**WHAT IS BEING ASKED:**
When you have gone through the entries below, state how many lines include the word "could" and write nothing else.

##########

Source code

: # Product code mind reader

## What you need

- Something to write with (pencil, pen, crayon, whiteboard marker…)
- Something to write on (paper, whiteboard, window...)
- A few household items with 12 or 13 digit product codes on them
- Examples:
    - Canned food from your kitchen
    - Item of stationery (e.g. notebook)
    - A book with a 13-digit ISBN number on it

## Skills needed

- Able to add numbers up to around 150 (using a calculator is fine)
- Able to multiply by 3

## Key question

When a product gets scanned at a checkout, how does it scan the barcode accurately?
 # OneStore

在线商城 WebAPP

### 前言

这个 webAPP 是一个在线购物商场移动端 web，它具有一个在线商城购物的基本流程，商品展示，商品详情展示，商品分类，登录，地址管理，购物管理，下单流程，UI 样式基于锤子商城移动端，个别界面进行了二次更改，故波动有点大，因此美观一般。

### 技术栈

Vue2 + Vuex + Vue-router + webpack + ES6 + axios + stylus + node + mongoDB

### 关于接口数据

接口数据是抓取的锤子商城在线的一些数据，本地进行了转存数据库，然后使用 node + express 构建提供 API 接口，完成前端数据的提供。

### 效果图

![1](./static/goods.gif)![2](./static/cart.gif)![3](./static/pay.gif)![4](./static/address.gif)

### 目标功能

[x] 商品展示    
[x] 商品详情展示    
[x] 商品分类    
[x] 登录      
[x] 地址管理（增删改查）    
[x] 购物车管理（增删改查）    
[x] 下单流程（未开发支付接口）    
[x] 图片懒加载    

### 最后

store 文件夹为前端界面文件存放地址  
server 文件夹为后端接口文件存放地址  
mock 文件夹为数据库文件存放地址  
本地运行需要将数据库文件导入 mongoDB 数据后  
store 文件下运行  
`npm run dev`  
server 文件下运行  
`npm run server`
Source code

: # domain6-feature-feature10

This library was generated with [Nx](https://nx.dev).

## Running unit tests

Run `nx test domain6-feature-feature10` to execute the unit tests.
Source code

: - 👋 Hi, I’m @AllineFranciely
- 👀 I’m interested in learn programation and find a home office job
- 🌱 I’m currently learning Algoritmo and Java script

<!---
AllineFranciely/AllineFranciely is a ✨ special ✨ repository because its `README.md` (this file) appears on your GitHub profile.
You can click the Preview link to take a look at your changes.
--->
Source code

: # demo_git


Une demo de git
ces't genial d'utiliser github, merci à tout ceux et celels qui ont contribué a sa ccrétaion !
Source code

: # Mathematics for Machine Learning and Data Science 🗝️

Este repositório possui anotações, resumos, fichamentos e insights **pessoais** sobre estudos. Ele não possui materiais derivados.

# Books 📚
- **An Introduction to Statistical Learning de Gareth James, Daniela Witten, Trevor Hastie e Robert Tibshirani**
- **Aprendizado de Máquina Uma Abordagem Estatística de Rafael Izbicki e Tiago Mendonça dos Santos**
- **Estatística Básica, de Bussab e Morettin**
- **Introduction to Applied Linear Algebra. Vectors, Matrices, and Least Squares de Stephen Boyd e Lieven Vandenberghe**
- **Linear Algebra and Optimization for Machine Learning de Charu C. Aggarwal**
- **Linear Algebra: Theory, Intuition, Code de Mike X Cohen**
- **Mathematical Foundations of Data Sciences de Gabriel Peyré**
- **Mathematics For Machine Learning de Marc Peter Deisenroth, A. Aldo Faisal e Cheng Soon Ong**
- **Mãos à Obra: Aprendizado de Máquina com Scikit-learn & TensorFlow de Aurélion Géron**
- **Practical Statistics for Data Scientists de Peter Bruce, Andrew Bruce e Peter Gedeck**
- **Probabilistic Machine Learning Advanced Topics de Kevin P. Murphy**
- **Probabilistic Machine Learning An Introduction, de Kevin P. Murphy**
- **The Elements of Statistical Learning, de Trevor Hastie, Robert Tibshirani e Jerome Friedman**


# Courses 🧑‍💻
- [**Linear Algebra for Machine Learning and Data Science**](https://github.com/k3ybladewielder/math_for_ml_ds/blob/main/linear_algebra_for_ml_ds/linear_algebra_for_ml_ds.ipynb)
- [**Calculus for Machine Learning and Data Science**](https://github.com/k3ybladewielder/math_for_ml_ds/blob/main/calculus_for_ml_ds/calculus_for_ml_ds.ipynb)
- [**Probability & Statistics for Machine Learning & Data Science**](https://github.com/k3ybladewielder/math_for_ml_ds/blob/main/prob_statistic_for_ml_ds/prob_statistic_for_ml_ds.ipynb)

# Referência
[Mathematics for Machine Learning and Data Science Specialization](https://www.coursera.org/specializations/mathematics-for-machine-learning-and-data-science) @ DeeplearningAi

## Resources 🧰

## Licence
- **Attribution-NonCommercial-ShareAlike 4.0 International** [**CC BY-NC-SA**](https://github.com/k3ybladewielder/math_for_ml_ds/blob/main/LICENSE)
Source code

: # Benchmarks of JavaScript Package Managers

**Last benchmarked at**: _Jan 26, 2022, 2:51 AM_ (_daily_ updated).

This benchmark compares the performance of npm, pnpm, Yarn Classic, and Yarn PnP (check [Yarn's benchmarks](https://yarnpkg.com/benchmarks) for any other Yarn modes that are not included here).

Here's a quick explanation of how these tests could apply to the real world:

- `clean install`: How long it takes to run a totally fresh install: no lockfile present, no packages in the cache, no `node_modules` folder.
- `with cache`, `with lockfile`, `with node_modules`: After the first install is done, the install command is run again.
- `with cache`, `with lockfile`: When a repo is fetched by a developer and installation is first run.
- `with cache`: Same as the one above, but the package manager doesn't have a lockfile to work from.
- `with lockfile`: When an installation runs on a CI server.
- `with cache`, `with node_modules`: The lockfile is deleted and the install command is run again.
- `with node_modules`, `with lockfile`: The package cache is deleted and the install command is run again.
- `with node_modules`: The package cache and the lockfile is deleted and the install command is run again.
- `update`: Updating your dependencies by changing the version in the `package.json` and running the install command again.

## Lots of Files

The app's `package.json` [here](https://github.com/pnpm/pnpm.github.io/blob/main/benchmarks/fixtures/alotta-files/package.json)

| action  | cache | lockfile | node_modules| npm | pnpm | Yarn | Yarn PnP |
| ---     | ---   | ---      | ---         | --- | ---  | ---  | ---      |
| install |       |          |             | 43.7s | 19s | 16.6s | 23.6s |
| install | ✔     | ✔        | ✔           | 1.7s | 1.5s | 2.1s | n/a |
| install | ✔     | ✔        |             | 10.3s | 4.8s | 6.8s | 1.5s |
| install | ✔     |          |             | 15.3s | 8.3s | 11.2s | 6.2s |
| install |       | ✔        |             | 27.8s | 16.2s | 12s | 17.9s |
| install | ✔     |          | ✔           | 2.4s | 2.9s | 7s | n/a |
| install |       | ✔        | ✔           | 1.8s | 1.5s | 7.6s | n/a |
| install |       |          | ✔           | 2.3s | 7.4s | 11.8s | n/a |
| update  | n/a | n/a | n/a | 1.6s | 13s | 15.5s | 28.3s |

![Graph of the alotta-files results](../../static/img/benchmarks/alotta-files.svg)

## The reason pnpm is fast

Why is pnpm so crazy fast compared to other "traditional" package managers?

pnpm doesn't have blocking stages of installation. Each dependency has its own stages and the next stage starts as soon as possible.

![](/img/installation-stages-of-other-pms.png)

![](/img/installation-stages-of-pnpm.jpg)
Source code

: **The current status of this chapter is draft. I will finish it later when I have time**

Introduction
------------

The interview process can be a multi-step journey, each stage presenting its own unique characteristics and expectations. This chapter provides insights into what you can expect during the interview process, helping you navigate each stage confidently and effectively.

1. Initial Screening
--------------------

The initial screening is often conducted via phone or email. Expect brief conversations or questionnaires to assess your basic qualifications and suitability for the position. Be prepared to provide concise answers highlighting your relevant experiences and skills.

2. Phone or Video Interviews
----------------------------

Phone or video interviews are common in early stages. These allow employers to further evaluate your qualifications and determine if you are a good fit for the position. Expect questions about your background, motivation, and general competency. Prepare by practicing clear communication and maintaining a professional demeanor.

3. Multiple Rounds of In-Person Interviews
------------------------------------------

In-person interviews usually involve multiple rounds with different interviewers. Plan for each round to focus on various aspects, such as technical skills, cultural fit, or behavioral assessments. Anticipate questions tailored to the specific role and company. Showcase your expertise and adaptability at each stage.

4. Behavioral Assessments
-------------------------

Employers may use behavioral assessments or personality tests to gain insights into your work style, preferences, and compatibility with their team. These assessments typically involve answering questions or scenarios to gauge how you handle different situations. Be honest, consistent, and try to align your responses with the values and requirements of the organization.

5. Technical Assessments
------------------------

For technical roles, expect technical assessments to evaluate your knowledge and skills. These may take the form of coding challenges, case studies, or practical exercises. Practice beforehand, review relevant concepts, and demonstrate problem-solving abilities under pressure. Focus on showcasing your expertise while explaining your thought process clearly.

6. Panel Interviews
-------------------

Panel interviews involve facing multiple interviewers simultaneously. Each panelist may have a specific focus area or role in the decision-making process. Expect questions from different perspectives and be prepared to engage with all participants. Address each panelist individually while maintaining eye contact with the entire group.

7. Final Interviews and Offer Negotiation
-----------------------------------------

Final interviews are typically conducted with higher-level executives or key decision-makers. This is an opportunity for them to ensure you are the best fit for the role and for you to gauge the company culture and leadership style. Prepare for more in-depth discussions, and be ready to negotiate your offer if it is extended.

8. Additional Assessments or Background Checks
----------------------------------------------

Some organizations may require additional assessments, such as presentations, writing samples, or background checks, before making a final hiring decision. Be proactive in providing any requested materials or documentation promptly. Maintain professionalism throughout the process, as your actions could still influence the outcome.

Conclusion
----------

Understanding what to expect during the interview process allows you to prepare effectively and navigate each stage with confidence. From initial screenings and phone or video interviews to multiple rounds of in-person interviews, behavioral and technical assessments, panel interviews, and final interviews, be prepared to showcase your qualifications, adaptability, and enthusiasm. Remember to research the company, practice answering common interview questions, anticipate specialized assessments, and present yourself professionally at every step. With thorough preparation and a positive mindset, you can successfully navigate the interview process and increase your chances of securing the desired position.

##########

**ANSWER TO THIS TASK:**
2